Speaker
Description
The neutron-rich regions of $N~=~20$ and $N~=~40$ provide excellent testing grounds to investigate the evolution of nuclear structure and the rapid onset of deformation in radioactive isotopes lying close to shell closures and sub-shell closures. In these regions, effects such as islands of inversion (IoI), the onset of deformation and the collapse of the conventional shell model can be investigated using laser spectroscopy.
The Al isotopic chain forms the northern border of the $N~=~20$ island of inversion, presenting an ideal candidate to probe the transition from spherical Si [1] into deformed Mg [2], whereby $^{32}$Mg is considered the heart of the IoI. Before this work, charge-radii measurements in this region were limited up to $N~=~20$ for Mg [2] and Na [3], and $N~=~19$ for Al [4]. The CRIS collaboration recently measured $^{26-34}$Al using laser spectroscopy, crossing the $N~=~20$ shell closure.

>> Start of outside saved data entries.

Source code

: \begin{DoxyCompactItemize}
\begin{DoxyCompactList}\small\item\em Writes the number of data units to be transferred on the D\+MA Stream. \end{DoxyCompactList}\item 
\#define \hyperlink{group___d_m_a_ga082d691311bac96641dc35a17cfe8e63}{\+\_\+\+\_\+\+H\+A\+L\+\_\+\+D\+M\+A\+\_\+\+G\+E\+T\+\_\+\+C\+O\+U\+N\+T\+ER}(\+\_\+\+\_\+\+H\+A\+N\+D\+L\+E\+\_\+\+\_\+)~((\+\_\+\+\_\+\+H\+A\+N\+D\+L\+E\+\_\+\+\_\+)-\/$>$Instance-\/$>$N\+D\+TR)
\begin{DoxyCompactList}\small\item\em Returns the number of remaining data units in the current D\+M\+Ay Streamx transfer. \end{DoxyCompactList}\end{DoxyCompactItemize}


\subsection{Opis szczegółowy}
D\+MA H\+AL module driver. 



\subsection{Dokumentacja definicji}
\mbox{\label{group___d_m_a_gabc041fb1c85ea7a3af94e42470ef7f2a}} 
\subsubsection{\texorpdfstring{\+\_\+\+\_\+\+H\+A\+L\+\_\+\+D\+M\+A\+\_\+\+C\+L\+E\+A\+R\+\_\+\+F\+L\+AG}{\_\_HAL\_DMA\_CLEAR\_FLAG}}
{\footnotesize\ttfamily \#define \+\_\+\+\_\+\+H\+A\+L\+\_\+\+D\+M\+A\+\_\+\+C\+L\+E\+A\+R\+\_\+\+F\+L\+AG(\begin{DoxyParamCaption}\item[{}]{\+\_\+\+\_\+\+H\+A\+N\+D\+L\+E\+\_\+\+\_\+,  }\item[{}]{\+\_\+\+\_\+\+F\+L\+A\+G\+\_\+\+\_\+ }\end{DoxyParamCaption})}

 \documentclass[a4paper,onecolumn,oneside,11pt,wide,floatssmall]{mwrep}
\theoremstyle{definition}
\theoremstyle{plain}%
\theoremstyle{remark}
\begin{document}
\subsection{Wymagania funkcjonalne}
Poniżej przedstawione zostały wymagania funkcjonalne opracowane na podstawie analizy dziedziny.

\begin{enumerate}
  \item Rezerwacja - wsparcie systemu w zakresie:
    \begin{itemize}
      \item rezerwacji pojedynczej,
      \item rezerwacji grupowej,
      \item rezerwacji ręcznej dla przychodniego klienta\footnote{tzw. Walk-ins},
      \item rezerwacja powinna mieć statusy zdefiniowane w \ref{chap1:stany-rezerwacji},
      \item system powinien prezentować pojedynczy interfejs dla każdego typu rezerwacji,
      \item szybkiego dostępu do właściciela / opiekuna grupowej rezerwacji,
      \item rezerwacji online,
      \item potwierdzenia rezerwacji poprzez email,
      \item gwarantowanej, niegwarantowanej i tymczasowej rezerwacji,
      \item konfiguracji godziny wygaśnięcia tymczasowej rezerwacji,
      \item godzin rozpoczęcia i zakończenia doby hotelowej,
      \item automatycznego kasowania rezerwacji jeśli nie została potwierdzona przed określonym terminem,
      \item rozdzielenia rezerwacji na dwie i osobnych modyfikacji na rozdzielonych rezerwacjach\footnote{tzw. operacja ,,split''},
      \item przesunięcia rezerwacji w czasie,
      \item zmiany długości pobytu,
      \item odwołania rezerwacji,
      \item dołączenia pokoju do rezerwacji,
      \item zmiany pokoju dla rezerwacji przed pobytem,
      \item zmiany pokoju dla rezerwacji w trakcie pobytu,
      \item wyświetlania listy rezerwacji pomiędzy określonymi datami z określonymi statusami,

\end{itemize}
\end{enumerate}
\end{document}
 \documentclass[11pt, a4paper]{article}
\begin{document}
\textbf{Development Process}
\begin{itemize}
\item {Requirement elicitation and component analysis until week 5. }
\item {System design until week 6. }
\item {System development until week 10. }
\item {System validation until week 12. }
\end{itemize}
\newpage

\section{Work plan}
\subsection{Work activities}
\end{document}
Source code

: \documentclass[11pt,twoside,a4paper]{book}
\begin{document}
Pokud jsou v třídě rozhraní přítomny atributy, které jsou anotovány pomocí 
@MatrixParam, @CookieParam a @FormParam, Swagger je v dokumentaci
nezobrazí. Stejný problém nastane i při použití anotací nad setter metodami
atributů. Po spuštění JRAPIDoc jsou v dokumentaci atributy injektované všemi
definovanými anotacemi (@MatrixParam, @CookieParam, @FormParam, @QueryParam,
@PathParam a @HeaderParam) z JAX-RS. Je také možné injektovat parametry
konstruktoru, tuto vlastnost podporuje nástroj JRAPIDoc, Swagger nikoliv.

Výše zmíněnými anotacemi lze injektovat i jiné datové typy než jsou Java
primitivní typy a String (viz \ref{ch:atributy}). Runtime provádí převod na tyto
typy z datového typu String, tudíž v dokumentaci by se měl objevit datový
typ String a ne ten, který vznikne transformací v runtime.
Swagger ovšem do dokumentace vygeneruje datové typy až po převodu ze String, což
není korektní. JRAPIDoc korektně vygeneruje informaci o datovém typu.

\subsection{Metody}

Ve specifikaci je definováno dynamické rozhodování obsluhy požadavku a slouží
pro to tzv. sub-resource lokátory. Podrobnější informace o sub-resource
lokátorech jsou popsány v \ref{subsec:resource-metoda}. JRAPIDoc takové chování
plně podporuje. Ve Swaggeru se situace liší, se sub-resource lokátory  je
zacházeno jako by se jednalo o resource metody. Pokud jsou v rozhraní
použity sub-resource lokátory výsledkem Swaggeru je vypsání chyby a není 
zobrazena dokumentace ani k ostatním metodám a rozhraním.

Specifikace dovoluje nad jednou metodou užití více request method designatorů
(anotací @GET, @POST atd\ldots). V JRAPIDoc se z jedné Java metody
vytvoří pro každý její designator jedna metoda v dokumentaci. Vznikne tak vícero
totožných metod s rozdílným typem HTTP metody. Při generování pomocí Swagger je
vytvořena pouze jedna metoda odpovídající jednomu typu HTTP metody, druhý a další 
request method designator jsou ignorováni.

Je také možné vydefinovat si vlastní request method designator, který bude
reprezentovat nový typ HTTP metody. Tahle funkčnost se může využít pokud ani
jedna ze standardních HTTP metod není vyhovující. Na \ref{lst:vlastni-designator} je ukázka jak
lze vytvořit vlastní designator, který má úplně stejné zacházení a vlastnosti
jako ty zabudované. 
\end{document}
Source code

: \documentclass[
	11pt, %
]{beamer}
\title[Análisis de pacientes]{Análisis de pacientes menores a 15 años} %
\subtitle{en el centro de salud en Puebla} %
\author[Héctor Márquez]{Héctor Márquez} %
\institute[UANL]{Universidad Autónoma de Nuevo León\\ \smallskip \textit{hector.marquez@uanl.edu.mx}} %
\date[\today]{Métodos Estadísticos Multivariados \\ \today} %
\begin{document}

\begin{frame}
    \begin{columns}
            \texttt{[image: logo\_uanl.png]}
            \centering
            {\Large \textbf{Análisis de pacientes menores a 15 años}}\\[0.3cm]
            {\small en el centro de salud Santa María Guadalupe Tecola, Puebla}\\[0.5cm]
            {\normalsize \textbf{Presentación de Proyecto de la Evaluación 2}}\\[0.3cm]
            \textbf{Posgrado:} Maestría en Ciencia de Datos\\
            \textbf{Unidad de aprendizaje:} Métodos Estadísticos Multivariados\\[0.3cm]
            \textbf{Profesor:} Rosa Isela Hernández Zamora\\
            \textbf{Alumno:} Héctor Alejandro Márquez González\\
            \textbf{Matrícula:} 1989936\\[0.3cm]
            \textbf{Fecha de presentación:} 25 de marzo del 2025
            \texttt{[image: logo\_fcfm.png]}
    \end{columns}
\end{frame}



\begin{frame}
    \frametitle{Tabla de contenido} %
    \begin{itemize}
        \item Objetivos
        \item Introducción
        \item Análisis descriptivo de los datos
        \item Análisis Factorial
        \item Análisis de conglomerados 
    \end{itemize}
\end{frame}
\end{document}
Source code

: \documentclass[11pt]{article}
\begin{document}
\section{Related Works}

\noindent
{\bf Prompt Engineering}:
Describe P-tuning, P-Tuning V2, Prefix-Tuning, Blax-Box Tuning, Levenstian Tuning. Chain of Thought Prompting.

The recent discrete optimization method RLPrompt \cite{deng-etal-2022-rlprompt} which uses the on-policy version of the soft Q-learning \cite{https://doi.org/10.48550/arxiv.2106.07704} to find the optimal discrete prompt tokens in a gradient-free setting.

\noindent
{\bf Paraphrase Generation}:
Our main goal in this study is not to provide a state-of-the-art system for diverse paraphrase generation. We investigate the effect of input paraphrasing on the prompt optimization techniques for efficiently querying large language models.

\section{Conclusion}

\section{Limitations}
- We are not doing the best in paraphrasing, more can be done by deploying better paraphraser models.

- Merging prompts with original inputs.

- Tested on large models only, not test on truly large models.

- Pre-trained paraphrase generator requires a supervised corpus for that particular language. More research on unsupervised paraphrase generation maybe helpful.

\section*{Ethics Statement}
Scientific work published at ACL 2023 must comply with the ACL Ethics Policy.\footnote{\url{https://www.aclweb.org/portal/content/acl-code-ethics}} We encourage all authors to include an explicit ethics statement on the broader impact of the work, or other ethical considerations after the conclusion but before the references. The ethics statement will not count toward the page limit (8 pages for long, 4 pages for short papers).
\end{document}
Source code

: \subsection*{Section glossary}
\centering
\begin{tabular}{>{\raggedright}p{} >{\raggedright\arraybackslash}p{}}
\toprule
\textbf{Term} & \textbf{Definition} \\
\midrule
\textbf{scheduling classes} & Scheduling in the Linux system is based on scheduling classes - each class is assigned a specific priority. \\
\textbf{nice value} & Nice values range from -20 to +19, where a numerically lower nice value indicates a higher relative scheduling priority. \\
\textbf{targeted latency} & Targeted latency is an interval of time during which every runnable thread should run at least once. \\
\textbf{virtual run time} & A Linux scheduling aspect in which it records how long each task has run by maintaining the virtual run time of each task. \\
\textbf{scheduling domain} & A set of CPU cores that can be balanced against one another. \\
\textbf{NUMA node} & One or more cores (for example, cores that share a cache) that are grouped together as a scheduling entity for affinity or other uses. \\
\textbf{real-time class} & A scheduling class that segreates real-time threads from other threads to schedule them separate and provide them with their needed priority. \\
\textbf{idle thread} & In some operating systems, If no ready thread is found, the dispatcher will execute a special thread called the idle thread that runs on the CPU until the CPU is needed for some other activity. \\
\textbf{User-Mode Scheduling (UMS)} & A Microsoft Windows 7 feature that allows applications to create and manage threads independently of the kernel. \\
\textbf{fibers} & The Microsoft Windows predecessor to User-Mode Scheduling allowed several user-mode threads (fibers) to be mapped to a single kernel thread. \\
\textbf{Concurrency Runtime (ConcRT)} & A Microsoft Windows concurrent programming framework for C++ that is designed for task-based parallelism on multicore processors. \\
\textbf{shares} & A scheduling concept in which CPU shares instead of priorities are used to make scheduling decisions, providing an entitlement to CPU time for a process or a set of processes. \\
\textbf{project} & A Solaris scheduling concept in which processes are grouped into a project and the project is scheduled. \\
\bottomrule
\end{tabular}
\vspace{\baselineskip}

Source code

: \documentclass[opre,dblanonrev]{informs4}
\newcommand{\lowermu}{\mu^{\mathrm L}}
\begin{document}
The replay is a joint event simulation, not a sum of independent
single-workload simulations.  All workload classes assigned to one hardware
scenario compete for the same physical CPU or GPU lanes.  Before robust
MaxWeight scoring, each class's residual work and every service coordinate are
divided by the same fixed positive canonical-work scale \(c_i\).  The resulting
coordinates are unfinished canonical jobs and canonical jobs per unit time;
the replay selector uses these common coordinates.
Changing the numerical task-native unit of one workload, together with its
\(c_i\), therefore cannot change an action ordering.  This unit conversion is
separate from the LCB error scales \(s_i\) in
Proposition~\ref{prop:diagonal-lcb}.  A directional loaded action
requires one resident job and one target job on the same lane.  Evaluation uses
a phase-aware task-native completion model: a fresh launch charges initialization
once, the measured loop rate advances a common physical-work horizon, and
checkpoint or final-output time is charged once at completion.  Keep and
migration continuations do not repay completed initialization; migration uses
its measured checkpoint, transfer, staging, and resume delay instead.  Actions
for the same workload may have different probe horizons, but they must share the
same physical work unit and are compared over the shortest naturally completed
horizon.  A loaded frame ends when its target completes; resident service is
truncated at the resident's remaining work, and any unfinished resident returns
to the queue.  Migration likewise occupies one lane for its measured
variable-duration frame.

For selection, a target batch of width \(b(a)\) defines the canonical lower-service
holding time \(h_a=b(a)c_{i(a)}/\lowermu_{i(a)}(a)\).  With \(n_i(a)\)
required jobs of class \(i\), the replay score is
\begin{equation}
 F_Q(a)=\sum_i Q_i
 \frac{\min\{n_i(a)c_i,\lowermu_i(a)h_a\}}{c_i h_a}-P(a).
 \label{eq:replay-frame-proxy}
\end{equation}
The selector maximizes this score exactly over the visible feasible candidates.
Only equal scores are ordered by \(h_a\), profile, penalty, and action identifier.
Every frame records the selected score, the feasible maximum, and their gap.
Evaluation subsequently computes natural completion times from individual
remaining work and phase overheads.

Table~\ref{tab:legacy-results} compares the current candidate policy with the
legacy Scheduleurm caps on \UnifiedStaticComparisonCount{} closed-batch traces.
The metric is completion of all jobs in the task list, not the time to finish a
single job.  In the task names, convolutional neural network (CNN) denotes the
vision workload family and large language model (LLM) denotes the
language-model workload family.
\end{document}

The neutron-rich chain of Ni is of particular interest, with a magic proton number ($Z~=~28$) and spanning across two main shell closures ($N~=~28,~50$) and one sub-shell closure ($N~=~40$). However, the neutron-rich region of Ni marks a challenging area experimentally, due to the refractive nature of Ni and the large contamination in this region (Ga), resulting in the current laser spectroscopy studies being limited up to $^{70}$Ni (excluding $^{69}$Ni). However, this region, yet to be explored thoroughly with laser spectroscopy, marks an area of high interest. Measurements of the $E(2^{+})$ in Ni [5] indicate the re-emergence of the $N~=~40$ shell closure, which appears to collapse in neighbouring elements (Z < 28) such as Cr [6], forming the $N~=~40$ IoI. Furthermore, the enhancement of collectivity between $N~=~40-50$ induced by the weakening of the $Z~=~28$ shell closure [7] is not indicative of a semi-magic nucleus. The PI-LIST collaboration is actively working on the measurement of the neutron-rich chain of Ni using in-source laser spectroscopy, extending measurements into this mid-shell region between $N~=~40-50$.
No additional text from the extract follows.